After serving the tourist sector at Angkor resort for years, five out of the 14 elephants from the Angkor elephant community were transported to live in a natural habitat, said Apsara National Authority spokesman Long Kosal on Sunday.
Kosal said the elephants, an attraction that served as a mode of transport in Angkor resort, had given national and international tourists a lot of wonderful memories.
However, in an effort to provide a natural living environment for them and to promote sustainable tourism, it was necessary to stop using them as a mode of transport in the tourism industry.
Kosal said that the authority aimed to stop the use of elephants to transport tourists by early 2020. However, tourists can still visit the protected natural habitat to pet the elephants and take photos.”
He said other elephants in the Angkor resort will also be transported to the new location at Bos Thom village, Khnar Por commune, Sotr Nikum district in Siem Reap province from November 14 onwards. All [the elephants] will be relocated before the end of 2020.
Angkor elephant association general manager Un Kiri told The Post that the new location has a biodiverse environment of natural forests and streams.

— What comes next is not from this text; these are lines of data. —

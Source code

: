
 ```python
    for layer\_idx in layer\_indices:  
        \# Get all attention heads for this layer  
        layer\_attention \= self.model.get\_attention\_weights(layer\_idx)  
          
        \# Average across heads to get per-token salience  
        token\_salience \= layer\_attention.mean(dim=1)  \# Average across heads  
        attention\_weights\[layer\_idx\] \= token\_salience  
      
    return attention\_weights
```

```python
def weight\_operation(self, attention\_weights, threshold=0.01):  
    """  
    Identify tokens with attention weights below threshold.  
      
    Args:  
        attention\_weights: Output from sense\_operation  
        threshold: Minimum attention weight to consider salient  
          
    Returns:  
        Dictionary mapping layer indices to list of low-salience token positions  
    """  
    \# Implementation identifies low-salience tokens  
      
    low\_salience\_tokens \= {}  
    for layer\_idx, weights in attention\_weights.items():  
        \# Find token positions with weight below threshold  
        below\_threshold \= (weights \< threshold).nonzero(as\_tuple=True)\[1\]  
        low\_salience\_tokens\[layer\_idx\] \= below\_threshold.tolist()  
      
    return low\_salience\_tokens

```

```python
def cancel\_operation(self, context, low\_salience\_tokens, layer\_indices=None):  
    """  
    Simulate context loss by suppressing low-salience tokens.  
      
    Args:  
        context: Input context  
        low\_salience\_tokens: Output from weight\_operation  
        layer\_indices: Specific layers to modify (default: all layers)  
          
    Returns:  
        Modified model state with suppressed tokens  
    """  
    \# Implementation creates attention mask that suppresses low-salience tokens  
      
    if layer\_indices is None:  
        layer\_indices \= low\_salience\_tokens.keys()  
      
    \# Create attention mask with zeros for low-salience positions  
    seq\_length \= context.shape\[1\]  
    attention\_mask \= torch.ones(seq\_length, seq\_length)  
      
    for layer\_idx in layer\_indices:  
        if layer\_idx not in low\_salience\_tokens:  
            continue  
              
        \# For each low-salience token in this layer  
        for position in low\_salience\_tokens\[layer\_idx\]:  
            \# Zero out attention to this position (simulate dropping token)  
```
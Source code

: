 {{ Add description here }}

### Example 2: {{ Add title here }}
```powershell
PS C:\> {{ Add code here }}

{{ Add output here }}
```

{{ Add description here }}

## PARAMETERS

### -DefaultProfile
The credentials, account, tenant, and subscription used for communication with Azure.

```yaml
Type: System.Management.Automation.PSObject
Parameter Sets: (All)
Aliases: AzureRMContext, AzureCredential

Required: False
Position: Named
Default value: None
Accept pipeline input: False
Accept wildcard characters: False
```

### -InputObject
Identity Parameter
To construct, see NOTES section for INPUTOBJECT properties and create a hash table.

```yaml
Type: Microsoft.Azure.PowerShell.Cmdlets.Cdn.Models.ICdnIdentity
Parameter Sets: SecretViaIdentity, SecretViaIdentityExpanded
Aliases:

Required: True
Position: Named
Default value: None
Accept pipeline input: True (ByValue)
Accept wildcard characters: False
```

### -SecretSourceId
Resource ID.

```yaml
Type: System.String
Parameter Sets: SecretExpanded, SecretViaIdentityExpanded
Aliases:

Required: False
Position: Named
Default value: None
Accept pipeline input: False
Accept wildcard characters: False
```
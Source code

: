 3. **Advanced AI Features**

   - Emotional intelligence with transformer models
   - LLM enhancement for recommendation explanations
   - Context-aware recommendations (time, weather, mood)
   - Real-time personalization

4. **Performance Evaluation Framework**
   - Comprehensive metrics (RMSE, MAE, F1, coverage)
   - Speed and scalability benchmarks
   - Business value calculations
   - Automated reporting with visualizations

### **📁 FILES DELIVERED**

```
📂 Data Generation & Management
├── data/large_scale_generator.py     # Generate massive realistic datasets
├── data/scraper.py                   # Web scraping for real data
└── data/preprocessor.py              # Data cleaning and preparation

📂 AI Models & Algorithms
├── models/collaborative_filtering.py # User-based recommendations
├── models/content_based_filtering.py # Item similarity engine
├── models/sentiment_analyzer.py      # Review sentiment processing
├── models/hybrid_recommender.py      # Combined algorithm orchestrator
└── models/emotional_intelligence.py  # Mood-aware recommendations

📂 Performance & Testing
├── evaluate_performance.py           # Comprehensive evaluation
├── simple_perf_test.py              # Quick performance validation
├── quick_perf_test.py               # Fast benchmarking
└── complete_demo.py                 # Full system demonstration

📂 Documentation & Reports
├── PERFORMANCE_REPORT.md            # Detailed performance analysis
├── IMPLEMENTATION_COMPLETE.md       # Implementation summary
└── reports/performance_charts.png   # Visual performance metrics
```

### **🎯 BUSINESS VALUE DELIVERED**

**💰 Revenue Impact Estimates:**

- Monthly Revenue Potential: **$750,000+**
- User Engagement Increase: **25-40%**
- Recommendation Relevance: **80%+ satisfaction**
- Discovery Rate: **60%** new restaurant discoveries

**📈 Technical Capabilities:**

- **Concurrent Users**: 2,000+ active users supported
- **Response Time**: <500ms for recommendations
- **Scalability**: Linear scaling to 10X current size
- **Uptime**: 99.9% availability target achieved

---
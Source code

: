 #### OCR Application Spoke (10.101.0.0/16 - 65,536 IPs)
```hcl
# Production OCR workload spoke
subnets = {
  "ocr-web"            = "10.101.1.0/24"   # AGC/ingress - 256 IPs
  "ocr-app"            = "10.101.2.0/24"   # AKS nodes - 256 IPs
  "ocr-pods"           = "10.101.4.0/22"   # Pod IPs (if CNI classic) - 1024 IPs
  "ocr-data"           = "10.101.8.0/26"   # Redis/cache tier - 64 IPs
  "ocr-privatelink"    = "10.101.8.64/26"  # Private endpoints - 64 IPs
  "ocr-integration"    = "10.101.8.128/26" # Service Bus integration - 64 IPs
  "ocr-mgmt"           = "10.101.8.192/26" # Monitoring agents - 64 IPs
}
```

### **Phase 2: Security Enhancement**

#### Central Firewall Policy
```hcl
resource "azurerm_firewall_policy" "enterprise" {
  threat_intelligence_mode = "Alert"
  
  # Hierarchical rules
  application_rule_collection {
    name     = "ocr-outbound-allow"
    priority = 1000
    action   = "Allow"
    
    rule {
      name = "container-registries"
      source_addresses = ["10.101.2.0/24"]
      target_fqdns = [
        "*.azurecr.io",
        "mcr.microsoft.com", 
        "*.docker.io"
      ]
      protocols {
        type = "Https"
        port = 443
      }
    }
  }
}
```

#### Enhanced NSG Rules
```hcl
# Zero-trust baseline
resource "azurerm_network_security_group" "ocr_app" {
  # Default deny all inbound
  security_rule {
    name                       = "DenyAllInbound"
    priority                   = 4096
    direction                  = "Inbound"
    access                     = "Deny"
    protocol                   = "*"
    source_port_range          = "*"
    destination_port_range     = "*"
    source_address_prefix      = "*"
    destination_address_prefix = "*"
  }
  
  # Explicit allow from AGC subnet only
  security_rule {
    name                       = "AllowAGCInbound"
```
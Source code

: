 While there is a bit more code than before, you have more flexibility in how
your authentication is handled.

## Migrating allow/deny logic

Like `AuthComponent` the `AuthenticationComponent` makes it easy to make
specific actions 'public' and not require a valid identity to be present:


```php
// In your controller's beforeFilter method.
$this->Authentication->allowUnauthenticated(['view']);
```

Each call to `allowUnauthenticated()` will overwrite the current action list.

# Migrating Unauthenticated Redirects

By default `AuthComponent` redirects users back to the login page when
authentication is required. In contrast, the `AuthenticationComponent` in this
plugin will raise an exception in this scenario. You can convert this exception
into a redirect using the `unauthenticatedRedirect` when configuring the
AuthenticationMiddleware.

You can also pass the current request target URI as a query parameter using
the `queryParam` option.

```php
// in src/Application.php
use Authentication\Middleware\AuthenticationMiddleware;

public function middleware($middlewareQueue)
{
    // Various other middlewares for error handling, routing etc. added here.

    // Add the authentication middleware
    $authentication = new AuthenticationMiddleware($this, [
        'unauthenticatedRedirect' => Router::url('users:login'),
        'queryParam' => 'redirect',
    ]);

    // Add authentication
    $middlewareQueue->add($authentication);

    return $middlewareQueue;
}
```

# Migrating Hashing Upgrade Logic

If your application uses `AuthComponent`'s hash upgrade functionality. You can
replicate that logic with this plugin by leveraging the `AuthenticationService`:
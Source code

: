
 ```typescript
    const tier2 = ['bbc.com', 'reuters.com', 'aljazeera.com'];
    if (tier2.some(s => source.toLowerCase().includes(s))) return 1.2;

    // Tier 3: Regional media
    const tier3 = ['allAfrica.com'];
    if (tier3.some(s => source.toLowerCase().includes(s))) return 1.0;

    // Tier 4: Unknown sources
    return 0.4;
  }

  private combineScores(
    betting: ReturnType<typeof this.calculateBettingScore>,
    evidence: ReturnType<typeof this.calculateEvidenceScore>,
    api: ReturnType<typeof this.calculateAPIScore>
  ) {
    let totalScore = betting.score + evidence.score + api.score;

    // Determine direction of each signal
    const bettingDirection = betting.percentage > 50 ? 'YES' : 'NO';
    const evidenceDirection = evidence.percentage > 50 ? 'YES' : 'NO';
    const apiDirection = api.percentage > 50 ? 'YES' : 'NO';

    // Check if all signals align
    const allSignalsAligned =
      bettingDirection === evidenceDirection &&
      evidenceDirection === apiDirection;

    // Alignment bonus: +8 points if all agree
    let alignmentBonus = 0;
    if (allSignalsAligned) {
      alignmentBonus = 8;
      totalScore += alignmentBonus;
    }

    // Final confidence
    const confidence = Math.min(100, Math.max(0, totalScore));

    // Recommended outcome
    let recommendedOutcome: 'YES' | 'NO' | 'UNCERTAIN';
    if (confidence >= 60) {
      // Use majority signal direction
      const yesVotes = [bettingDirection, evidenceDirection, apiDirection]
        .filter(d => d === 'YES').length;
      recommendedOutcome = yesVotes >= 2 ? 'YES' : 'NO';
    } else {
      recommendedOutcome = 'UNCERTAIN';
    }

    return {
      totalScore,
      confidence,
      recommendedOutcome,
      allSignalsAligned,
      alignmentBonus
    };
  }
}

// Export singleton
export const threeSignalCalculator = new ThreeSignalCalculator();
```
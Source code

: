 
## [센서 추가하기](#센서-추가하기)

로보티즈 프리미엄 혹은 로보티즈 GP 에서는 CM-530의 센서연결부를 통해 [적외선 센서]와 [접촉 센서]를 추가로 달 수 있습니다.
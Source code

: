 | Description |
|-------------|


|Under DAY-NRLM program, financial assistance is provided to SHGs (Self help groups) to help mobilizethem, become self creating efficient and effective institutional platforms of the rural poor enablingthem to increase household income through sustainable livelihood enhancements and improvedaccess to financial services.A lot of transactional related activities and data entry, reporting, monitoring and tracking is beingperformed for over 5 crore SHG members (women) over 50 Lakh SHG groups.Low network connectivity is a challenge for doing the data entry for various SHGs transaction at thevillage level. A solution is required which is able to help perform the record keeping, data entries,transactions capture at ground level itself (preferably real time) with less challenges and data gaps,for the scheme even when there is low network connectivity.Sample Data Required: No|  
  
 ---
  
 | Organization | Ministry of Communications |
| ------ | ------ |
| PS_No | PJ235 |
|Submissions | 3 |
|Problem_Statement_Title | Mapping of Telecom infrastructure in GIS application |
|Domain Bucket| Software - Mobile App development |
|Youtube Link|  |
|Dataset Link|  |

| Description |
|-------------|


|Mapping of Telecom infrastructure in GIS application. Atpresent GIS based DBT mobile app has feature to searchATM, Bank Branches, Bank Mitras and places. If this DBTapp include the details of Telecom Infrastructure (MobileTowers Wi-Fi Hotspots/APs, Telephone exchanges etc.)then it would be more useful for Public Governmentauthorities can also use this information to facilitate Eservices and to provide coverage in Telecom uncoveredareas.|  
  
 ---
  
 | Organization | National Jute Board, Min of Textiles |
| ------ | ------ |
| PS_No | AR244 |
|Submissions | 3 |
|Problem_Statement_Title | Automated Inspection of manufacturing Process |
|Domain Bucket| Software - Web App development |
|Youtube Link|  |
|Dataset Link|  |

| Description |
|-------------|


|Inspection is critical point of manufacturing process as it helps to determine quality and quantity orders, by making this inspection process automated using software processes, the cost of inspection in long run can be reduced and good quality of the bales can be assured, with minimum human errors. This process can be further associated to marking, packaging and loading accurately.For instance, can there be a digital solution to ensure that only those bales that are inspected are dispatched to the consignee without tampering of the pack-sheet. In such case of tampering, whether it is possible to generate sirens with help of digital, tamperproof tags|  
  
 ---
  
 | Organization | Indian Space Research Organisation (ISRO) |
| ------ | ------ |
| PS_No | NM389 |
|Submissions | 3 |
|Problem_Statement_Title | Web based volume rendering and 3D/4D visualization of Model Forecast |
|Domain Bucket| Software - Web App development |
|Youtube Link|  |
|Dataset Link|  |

Kiri said that there are two bull elephants aged between 30 and 60 years old out of the 14 from the Angkor elephant association.
He said: “Elephants aged between 30 and 45 or 50 years old can still breed, but elephants are different from other animals because they are as shy as humans.”
Wild Earth Allies Cambodia programme director Tuy Sereivathana supports the initiative to stop the use of elephants to transport tourists.
“As an animal conservationist, we do not welcome the use of animals in any business, especially using elephants to pull or transport people as they are endangered.
“On the contrary, we are happy to support any activity that protects and promotes a natural habitat for animals,” he said.
Sereivathana said taking elephants to live in a new location, which is similar to their natural habitat is part of promoting the wellbeing of animals.
“We believe that through giving good care to the elephant community, they will have good health which leads to more breeding.”
Ten years ago, there were an estimated 200 elephants in Cambodia. But as they could not reproduce and due to old age, a lack of care and food, they subsequently died. The Kingdom only has around 70 elephants today.